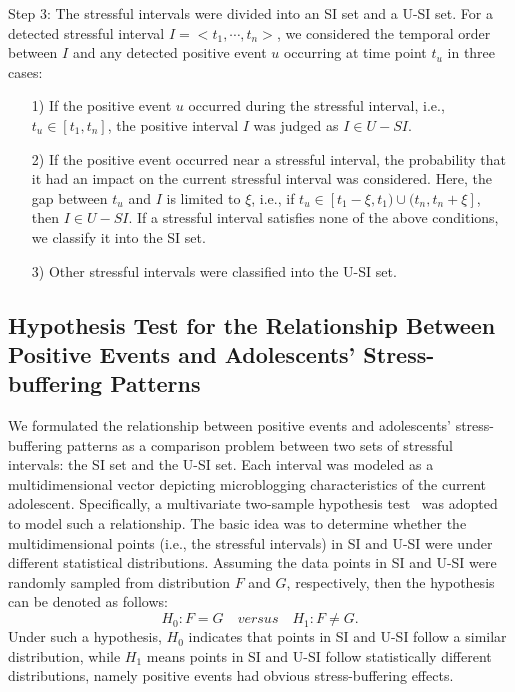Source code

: Step 3: The stressful intervals were divided  into an SI set and a U-SI set. 
For a detected stressful interval $I = <t_1,\cdots,t_n>$, 
we considered the temporal order between $I$ and any detected positive event $u$ occurring at time point $t_u$ in three cases:
\begin{itemize} 
\item[1)] If the positive event $u$ occurred during the stressful interval, i.e., $t_u \in [t_1,t_n]$, 
the positive interval $I$ was judged as $I \in U-SI$.
\vspace{-0.3cm}
\item[2)] If the positive event occurred near a stressful interval, 
the probability that it had an impact on the current stressful interval was considered. 
Here, the gap between $t_u$ and $I$ is limited to $\xi$, i.e., 
if $t_u \in [t_{1}-\xi, t_1)\cup(t_{n},t_{n}+\xi]$, then $I \in U-SI$. 
If a stressful interval satisfies none of the above conditions, we classify it into the SI set.
\vspace{-0.3cm} 
\item[3)] Other stressful intervals were classified into the U-SI set. 
\end{itemize} 

\subsection{Hypothesis Test for the Relationship Between Positive Events and Adolescents' Stress-buffering Patterns}
\label{sec:frame2}
We formulated the relationship between positive events and adolescents' stress-buffering patterns
as a comparison problem between two sets of stressful intervals: the SI set and the U-SI set.
Each interval was modeled as a multidimensional vector depicting microblogging characteristics of the current adolescent.
Specifically, a multivariate two-sample hypothesis test~\citep{Li2017Correlating,Johnson2012Applied} was adopted to model such a relationship.
The basic idea was to determine whether the multidimensional points (i.e., the stressful intervals) 
in SI and U-SI were under different statistical distributions.
Assuming the data points in SI and U-SI were randomly sampled from distribution $F$ and $G$, respectively, 
then the hypothesis can be denoted as follows:
\begin{equation}
H_0: F = G \quad versus \quad H_1: F \neq G.
\end{equation}
Under such a hypothesis, 
$H_0$ indicates that points in SI and U-SI follow a similar distribution, 
while $H_1$ means points in SI and U-SI follow statistically different distributions, 
namely positive events had obvious stress-buffering effects. 

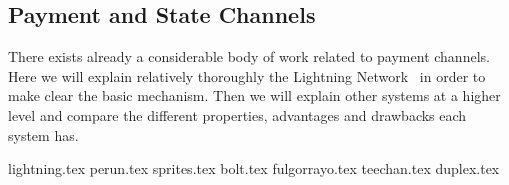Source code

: \subsection{Payment and State Channels}
\label{sec:literaturereview:channels}
  There exists already a considerable body of work related to payment channels. Here we
  will explain relatively thoroughly the Lightning Network~\cite{lightning} in order to
  make clear the basic mechanism. Then we will explain other systems at a higher level and
  compare the different properties, advantages and drawbacks each system has.

  {lightning.tex}
  {perun.tex}
  {sprites.tex}
  {bolt.tex}
  {fulgorrayo.tex}
  {teechan.tex}
  {duplex.tex}
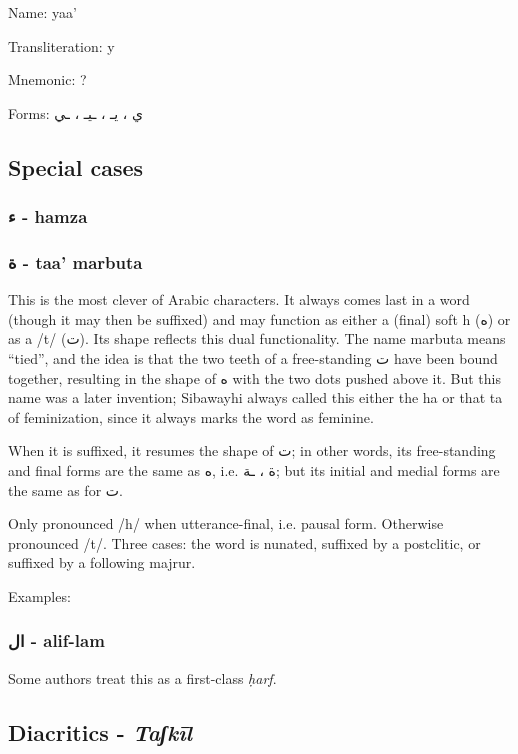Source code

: \documentclass[11pt]{article}
\newcommand{\harf}{\textit{ḥarf}}
\begin{document}
\noindent Name: yaa'

\noindent Transliteration: y

\noindent Mnemonic:  ?

\noindent Forms: \textarabic{ي ، يـ ، ـيـ ، ـي}

\subsection{Special cases}

\subsubsection{\textarabic{ء} - hamza}

\subsubsection{\textarabic{ة} - taa' marbuta}

This is the most clever of Arabic characters. It always comes last in
a word (though it may then be suffixed) and may function as either a
(final) soft h (\textarabic{ه}) or as a /t/ (\textarabic{ت}). Its
shape reflects this dual functionality. The name marbuta means
``tied'', and the idea is that the two teeth of a free-standing
\textarabic{ت} have been bound together, resulting in the shape of
\textarabic{ه} with the two dots pushed above it. But this name was a
later invention; Sibawayhi always called this either the ha or that ta
of feminization, since it always marks the word as feminine.

When it is suffixed, it resumes the shape of \textarabic{ت}; in other
words, its free-standing and final forms are the same as
\textarabic{ه}, i.e. \textarabic{ة ، ـة}; but its initial and medial
forms are the same as for \textarabic{ت}.

Only pronounced /h/ when utterance-final, i.e. pausal form. Otherwise
pronounced /t/. Three cases: the word is nunated, suffixed by a
postclitic, or suffixed by a following majrur.

Examples:

\subsubsection{\textarabic{ال} - alif-lam}

Some authors treat this as a first-class \harf.


\subsection{Diacritics - \textit{Taʃkīl}}
\end{document}
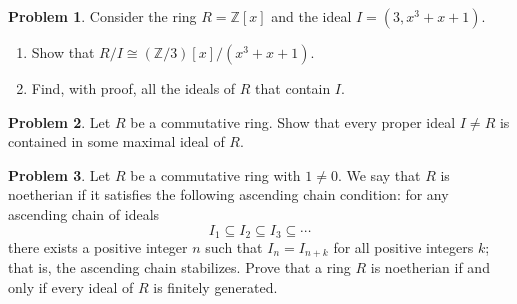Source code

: \documentclass[11pt]{article}
\newcommand{\Z}{\mathbb{Z}}
\theoremstyle{definition}
\newtheorem{problem}{Problem}
\begin{document}
\begin{problem}
Consider the ring $R = \Z[x]$ and the ideal $I = (3, x^3 + x + 1)$.


\begin{enumerate}[label=(2.\arabic*),itemsep=-0.1em]
\vspace{-0.5em}
	\item Show that $R/I \cong (\Z/3)[x]/(x^3 + x + 1)$.
		
	\item Find, with proof, all the ideals of $R$ that contain $I$.
\end{enumerate}
\end{problem}


\begin{problem}
	Let $R$ be a commutative ring. Show that every proper ideal $I \neq R$ is contained in some maximal ideal of $R$.
\end{problem}



\begin{problem}
Let $R$ be a commutative ring with $1 \neq 0$. We say that $R$ is noetherian if it satisfies the following ascending chain condition: for any ascending chain of ideals 
$$I_1 \subseteq I_2 \subseteq I_3 \subseteq \cdots$$ 
there exists a positive integer $n$ such that $I_n=I_{n+k}$ for all positive integers $k$; that is, the ascending chain stabilizes. 
Prove that a ring $R$ is noetherian if and only if every ideal of $R$ is finitely generated.
\end{problem}
\end{document}
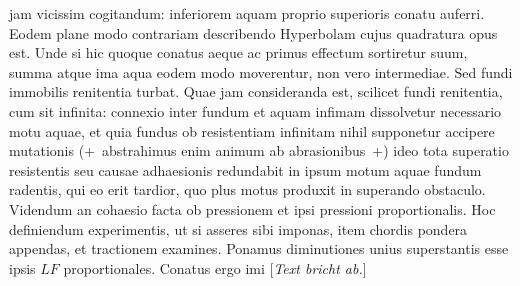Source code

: jam vicissim cogitandum:
inferiorem aquam proprio superioris conatu\protect{} auferri.
Eodem plane modo contrariam describendo Hyperbolam\protect{}
cujus quadratura opus est.
Unde si hic quoque conatus aeque ac primus effectum sortiretur suum,
summa atque ima aqua eodem modo moverentur, non vero intermediae.
Sed fundi immobilis renitentia turbat.
Quae jam consideranda est, scilicet fundi renitentia, cum sit infinita:
connexio inter fundum et aquam infimam dissolvetur necessario motu aquae,
et quia fundus ob resistentiam\protect{} infinitam nihil supponetur accipere mutationis
(+~abstrahimus enim animum ab abrasionibus\protect{}~+)
ideo tota superatio resistentis seu causae adhaesionis\protect{}
redundabit in ipsum motum aquae fundum radentis,
qui eo erit tardior, quo plus motus produxit in superando obstaculo.
Videndum an cohaesio\protect{} facta ob pressionem\protect{}
et ipsi pressioni\protect{} proportionalis.
Hoc definiendum experimentis,\protect{}
ut si asseres sibi imponas, item chordis pondera\protect{} appendas,
et tractionem\protect{} examines.
Ponamus diminutiones unius superstantis esse ipsis $LF$ proportionales.
Conatus ergo imi [\textit{Text bricht ab.}]
\pend
\newpage
\count{}
\count{}
\count{}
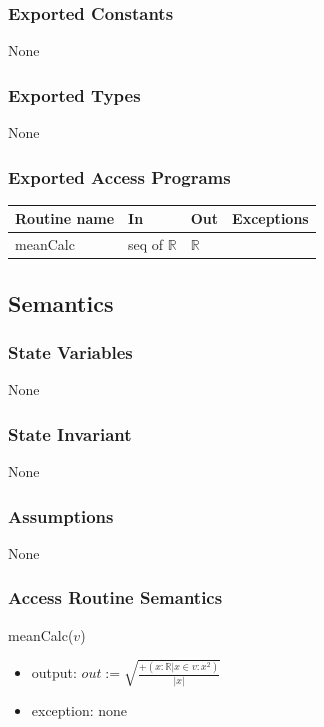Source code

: \documentclass[12pt,fleqn]{examtst}
\begin{document}
\subsubsection* {Exported Constants}

None

\subsubsection* {Exported Types}

None 

\subsubsection* {Exported Access Programs}

\begin{tabular}{| l | l | l | p{5cm} |}
\hline
\textbf{Routine name} & \textbf{In} & \textbf{Out} & \textbf{Exceptions}\\
\hline
meanCalc & seq of $\mathbb{R}$ & $\mathbb{R}$ & ~\\
\hline
\end{tabular}

\subsection* {Semantics}

\subsubsection* {State Variables}

None

\subsubsection* {State Invariant}

None

\subsubsection* {Assumptions}

None

\subsubsection* {Access Routine Semantics}

meanCalc($v$)
\begin{itemize}
\item output: $\mathit{out} := \sqrt{\frac{+(x: \mathbb{R} | x \in v : x^2)}{|x|}}$
\item exception: none
\end{itemize}
\end{document}
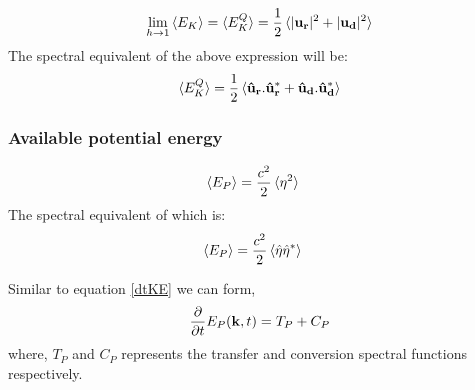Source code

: \begin{equation}
\lim_{h \to 1} \braket{E_K} = \braket{E_K^{Q}}
=  \frac{1}{2}\braket{|\mathbf{u_r}  | ^2 + | \mathbf{u_d} | ^2}
\end{equation}
The spectral equivalent of the above expression will be:
\begin{equation}
\braket{E_K^{Q} }
=  \frac{1}{2}\braket{ \mathbf{\hat{u}_r}.\mathbf{\hat{u}_r}^* + 
\mathbf{\hat{u}_d}.\mathbf{\hat{u}_d}^* }
\end{equation}

\subsubsection{Available potential energy}
\begin{align}
\braket{ E_P} 
& = \frac{c^2}{2} \braket{ \eta^2}
\end{align}
The spectral equivalent of which is:
\begin{align}
\braket{ E_P} 
& = \frac{c^2}{2} \braket{ \hat{\eta}\hat{\eta}^*}
\end{align}

Similar to equation \eqref{dtKE} we can form,
\begin{equation}\label{dtPE}
 \frac{\partial}{\partial t}E_P(\mathbf{k},t) = T_P+ C_P
\end{equation}
where, $T_P$ and $C_P$ represents the transfer and conversion spectral 
functions respectively.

*EXERCISE PROMPT*.
Your answer must consist of every line from the listing that holds the string "pronounced".

*TASK SOLUTION*.
Only pronounced /h/ when utterance-final, i.e. pausal form. Otherwise
pronounced /t/. Three cases: the word is nunated, suffixed by a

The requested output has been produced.